-------- DATASET RECORDS

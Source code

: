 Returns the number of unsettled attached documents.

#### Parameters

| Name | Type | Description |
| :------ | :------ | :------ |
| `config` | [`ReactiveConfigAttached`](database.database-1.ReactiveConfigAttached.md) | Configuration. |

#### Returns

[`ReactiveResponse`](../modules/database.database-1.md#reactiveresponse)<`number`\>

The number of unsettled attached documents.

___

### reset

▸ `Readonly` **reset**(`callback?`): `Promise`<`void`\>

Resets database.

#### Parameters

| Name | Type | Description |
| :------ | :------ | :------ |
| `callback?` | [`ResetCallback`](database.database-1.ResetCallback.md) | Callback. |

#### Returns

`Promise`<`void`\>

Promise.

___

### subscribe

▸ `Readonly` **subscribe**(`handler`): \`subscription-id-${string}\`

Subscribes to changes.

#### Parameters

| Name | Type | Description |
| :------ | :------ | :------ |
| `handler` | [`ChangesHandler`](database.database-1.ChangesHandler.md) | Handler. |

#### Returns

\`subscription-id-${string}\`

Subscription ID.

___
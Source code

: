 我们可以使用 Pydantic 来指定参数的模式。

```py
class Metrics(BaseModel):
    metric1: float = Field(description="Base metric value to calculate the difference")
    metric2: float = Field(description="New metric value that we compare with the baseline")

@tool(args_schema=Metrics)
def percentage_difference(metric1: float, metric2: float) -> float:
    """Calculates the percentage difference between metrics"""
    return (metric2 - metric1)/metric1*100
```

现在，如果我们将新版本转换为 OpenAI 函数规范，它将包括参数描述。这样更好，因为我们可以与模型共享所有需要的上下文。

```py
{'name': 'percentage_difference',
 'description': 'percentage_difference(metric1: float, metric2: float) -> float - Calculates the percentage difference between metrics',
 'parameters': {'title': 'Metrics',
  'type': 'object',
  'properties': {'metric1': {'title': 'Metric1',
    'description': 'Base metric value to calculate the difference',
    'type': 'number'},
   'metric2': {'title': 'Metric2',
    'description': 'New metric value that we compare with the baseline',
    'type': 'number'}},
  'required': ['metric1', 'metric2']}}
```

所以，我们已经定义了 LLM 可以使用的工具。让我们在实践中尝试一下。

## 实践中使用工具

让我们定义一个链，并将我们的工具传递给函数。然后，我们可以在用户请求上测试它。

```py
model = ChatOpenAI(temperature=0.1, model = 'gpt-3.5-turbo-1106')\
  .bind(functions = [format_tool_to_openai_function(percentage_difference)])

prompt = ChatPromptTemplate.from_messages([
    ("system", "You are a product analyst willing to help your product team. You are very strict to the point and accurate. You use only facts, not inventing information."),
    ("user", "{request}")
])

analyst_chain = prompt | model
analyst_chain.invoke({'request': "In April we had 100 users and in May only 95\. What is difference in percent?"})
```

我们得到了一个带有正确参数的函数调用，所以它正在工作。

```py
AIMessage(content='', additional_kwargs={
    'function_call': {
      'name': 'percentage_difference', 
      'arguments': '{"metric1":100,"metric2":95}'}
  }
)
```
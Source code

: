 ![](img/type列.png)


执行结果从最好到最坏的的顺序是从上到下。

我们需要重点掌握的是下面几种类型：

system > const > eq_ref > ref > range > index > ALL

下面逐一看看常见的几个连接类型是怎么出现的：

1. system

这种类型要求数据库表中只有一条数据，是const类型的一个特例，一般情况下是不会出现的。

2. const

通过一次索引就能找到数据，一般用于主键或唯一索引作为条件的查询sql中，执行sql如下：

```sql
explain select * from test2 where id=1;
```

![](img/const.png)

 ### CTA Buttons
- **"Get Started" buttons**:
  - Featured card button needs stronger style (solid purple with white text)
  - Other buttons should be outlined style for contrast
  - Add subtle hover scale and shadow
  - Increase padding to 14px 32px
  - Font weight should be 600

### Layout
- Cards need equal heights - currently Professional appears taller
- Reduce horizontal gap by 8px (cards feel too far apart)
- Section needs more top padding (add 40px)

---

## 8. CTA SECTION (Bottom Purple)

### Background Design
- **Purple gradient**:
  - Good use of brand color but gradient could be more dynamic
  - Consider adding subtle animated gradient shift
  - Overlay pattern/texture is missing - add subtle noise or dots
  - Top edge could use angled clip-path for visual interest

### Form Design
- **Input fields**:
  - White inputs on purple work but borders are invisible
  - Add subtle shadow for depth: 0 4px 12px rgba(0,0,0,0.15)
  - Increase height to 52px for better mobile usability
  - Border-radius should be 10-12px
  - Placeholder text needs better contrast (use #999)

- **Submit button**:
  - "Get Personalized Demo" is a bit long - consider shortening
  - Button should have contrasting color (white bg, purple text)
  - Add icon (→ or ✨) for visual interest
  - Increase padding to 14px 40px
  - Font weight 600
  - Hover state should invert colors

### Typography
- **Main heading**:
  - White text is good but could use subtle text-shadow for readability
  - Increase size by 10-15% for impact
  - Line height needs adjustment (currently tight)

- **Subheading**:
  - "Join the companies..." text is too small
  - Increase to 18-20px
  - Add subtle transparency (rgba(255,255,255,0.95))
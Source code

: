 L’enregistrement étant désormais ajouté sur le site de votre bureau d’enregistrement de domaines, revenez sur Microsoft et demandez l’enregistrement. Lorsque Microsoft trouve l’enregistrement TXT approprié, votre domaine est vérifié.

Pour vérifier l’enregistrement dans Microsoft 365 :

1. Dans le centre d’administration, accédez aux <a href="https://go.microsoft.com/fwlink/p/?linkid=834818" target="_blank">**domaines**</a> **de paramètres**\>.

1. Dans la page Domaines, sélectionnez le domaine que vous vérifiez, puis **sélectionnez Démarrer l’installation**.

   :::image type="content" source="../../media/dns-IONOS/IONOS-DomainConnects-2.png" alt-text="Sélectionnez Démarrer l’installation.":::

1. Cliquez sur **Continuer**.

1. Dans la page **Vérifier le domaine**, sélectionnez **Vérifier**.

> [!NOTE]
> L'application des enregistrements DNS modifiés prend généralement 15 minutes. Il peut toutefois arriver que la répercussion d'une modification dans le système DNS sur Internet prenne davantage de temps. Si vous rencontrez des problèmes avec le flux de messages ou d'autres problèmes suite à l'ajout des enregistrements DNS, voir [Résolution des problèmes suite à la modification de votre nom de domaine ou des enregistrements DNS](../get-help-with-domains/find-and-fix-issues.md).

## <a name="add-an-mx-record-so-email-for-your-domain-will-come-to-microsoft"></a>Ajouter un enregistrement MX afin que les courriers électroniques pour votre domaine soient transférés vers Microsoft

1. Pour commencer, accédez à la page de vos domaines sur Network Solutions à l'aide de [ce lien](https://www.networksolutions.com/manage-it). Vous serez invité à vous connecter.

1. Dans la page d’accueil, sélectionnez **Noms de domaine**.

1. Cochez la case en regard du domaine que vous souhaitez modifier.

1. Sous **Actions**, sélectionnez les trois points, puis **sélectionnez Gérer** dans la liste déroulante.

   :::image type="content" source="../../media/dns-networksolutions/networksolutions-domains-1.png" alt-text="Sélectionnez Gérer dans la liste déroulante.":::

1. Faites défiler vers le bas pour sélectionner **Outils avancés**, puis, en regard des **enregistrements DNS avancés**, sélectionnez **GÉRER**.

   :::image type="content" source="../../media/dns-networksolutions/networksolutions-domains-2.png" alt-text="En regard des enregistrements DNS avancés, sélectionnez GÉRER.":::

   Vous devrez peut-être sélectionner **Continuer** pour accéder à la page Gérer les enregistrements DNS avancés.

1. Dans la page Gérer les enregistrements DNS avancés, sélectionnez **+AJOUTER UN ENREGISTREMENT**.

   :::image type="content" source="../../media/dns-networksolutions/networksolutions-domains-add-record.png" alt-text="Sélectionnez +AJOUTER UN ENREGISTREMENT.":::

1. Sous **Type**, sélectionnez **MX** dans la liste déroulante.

----------------

Among the lines of the preceding listing, tally those that include "currently"; reply with the number alone.

RESPONSE TO THIS TASK | 2